▶ **Brief**
A verbatim reproduction of the lines below, from the line containing "monitoring, file transfer/management" through the line containing "and analysis tool", both ends included, is the whole required output.

▶ **Dataset records**
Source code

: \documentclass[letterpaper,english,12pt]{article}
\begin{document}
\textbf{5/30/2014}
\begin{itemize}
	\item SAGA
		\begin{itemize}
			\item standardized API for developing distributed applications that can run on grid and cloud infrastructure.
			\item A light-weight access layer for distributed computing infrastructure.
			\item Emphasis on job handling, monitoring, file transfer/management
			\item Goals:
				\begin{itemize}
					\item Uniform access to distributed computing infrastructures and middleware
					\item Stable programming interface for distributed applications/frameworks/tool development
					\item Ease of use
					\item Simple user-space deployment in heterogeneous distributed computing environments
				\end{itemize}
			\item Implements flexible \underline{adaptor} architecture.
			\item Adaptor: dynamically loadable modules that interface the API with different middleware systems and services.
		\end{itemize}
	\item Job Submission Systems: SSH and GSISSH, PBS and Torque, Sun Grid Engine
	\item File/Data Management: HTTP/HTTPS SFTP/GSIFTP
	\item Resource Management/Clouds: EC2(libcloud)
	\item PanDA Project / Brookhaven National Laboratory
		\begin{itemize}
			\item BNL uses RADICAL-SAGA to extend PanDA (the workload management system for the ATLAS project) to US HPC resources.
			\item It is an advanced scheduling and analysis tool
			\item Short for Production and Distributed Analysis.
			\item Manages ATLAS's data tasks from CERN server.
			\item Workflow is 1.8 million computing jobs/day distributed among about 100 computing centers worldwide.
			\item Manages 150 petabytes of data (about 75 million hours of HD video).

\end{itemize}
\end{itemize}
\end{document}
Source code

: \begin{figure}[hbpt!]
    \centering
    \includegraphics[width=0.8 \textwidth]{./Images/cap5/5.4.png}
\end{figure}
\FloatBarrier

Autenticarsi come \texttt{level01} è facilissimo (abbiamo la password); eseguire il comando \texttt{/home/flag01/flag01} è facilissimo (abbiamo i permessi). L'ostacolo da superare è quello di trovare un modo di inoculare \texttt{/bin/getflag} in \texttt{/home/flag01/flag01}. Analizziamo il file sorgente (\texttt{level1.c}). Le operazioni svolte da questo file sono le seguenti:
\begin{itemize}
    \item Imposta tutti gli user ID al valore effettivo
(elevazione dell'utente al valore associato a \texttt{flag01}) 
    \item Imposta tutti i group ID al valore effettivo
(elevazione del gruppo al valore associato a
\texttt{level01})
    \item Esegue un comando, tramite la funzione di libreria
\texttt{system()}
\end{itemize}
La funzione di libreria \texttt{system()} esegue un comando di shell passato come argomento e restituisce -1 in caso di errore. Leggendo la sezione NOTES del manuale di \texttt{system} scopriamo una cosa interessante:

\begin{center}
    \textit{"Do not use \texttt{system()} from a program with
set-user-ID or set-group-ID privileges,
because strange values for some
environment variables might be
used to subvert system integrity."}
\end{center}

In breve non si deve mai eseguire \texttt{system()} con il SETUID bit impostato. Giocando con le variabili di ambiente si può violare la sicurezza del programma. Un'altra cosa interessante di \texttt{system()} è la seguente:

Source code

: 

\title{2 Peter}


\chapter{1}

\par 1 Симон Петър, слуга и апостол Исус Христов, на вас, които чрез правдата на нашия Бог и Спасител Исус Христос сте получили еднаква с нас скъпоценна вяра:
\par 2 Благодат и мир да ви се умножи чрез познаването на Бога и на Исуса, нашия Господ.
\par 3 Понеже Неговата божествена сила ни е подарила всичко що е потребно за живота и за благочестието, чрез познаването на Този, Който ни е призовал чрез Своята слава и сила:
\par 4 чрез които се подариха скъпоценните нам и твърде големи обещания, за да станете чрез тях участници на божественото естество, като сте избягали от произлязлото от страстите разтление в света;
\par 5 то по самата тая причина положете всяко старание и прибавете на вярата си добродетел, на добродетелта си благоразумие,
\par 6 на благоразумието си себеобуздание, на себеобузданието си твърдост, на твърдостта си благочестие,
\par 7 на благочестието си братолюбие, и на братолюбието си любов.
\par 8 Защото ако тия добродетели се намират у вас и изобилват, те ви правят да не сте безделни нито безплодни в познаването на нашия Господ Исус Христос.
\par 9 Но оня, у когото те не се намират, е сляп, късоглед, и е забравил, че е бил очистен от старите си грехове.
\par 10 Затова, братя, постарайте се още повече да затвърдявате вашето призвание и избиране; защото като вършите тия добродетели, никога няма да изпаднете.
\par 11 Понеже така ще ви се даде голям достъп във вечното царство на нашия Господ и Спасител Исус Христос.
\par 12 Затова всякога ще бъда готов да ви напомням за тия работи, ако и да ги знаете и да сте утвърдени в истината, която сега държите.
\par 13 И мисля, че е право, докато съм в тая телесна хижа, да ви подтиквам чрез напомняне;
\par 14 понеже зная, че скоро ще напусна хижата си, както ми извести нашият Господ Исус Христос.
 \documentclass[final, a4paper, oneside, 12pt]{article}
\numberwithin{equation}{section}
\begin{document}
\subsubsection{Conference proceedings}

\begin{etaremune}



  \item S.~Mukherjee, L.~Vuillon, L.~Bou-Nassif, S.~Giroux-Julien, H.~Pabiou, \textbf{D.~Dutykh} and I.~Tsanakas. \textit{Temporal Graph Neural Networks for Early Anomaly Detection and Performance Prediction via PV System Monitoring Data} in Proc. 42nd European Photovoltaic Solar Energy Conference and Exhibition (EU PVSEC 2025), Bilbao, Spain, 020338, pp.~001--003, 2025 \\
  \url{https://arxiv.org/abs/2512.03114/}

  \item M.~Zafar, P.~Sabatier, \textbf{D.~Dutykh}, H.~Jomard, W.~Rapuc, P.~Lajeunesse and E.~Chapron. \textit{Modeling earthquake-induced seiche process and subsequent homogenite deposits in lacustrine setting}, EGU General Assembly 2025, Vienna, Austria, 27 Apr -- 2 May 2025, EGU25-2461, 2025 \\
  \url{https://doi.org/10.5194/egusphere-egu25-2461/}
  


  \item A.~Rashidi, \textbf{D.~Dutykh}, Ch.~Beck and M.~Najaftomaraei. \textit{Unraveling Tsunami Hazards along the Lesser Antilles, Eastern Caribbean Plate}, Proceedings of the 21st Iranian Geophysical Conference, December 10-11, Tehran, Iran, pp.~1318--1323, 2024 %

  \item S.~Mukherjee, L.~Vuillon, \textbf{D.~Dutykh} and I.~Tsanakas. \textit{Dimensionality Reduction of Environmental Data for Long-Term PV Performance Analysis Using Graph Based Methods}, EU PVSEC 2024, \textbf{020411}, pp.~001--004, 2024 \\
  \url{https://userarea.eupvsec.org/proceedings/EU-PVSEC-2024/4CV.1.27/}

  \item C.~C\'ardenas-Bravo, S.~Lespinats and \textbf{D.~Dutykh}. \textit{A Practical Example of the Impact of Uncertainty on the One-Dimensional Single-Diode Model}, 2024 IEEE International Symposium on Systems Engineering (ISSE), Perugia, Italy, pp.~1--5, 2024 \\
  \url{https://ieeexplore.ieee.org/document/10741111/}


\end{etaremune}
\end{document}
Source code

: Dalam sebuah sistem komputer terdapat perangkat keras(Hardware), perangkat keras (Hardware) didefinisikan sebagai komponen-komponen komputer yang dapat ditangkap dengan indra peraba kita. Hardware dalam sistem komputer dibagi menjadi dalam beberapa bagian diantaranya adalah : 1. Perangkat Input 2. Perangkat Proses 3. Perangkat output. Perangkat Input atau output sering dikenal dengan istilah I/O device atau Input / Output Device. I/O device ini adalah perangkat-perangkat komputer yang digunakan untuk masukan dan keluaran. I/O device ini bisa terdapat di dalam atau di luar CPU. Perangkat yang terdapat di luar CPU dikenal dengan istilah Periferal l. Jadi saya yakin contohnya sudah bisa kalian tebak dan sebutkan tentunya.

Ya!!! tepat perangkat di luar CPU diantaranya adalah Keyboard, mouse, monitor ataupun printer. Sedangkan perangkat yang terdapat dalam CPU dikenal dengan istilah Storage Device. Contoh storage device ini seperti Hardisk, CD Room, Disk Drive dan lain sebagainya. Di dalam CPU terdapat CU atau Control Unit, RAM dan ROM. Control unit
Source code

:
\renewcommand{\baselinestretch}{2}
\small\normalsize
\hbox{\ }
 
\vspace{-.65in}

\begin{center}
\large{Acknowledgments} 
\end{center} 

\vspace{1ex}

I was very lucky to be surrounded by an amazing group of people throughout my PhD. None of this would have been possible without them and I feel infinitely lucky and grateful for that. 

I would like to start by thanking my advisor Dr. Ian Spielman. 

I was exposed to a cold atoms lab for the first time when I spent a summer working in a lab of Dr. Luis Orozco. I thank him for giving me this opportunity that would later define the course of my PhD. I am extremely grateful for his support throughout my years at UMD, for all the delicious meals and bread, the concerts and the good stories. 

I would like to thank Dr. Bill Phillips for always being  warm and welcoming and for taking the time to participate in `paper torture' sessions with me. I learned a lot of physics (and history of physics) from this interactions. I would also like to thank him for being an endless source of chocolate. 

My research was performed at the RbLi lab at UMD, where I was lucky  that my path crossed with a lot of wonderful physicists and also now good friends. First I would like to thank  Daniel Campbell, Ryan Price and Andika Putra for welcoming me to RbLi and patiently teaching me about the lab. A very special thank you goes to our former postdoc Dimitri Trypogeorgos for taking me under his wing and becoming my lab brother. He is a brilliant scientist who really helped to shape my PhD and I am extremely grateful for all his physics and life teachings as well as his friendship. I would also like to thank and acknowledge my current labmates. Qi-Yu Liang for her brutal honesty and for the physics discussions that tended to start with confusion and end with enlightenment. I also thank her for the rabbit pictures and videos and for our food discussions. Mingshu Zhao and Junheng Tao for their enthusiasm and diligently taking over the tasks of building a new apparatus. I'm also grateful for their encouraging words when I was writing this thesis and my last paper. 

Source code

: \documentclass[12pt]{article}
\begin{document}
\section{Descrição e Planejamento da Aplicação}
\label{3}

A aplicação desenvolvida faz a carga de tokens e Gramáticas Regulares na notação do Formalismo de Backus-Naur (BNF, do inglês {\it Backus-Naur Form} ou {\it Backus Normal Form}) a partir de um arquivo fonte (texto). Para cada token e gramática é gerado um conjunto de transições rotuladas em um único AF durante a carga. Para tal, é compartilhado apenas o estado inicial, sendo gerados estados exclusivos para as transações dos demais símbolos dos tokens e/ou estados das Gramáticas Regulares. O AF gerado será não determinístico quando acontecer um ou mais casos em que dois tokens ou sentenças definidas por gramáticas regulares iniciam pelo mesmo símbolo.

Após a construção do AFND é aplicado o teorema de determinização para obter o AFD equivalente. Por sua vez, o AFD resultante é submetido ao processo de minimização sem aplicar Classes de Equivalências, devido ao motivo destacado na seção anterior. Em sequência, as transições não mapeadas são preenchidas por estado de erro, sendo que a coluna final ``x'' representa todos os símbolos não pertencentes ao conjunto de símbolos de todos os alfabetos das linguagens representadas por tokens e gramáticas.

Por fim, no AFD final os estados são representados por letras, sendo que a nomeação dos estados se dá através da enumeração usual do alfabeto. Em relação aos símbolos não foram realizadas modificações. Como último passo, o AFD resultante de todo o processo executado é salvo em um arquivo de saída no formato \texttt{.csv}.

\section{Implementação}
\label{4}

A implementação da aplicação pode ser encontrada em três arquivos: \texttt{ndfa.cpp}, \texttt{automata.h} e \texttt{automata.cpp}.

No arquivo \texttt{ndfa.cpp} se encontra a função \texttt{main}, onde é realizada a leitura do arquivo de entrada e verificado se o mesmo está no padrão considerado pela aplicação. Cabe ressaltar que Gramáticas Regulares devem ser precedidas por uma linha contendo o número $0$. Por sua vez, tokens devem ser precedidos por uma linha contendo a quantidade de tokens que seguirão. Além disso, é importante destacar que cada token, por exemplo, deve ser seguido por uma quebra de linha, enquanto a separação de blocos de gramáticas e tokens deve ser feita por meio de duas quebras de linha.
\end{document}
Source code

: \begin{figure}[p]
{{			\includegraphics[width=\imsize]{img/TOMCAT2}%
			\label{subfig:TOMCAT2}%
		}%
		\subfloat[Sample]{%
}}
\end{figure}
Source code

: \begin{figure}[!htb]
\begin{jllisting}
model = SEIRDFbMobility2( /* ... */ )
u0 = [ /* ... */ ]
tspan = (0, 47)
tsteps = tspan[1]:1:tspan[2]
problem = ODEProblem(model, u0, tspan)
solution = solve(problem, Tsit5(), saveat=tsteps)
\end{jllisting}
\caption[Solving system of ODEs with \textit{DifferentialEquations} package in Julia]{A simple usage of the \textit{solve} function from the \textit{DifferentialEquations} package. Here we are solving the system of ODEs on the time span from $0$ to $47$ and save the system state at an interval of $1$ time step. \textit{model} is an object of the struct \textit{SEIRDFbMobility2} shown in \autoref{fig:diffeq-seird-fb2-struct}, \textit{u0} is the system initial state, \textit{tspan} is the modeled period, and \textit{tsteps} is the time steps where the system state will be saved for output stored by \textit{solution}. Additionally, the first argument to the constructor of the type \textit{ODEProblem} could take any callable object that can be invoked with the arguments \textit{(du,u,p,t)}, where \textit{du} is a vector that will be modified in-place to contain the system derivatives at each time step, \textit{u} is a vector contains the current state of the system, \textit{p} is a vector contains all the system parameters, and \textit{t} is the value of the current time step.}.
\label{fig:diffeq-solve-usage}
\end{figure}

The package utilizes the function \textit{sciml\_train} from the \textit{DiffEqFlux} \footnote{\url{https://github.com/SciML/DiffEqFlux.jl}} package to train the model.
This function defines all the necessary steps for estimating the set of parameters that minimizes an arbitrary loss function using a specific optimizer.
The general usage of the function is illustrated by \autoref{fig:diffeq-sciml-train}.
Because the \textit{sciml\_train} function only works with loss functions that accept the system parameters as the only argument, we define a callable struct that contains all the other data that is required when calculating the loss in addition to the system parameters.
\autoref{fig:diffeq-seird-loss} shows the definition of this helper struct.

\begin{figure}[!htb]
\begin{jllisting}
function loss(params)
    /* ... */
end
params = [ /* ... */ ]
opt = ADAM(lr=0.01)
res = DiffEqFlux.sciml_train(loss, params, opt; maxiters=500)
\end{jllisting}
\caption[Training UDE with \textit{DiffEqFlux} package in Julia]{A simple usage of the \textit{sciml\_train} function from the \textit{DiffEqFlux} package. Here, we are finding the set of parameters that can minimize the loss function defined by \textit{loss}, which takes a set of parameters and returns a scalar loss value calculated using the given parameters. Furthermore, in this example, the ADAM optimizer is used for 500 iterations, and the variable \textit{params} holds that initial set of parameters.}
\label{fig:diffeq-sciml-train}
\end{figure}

▶ **Exercise solution**
			\item Emphasis on job handling, monitoring, file transfer/management
			\item Goals:
				\begin{itemize}
					\item Uniform access to distributed computing infrastructures and middleware
					\item Stable programming interface for distributed applications/frameworks/tool development
					\item Ease of use
					\item Simple user-space deployment in heterogeneous distributed computing environments
				\end{itemize}
			\item Implements flexible \underline{adaptor} architecture.
			\item Adaptor: dynamically loadable modules that interface the API with different middleware systems and services.
		\end{itemize}
	\item Job Submission Systems: SSH and GSISSH, PBS and Torque, Sun Grid Engine
	\item File/Data Management: HTTP/HTTPS SFTP/GSIFTP
	\item Resource Management/Clouds: EC2(libcloud)
	\item PanDA Project / Brookhaven National Laboratory
		\begin{itemize}
			\item BNL uses RADICAL-SAGA to extend PanDA (the workload management system for the ATLAS project) to US HPC resources.
			\item It is an advanced scheduling and analysis tool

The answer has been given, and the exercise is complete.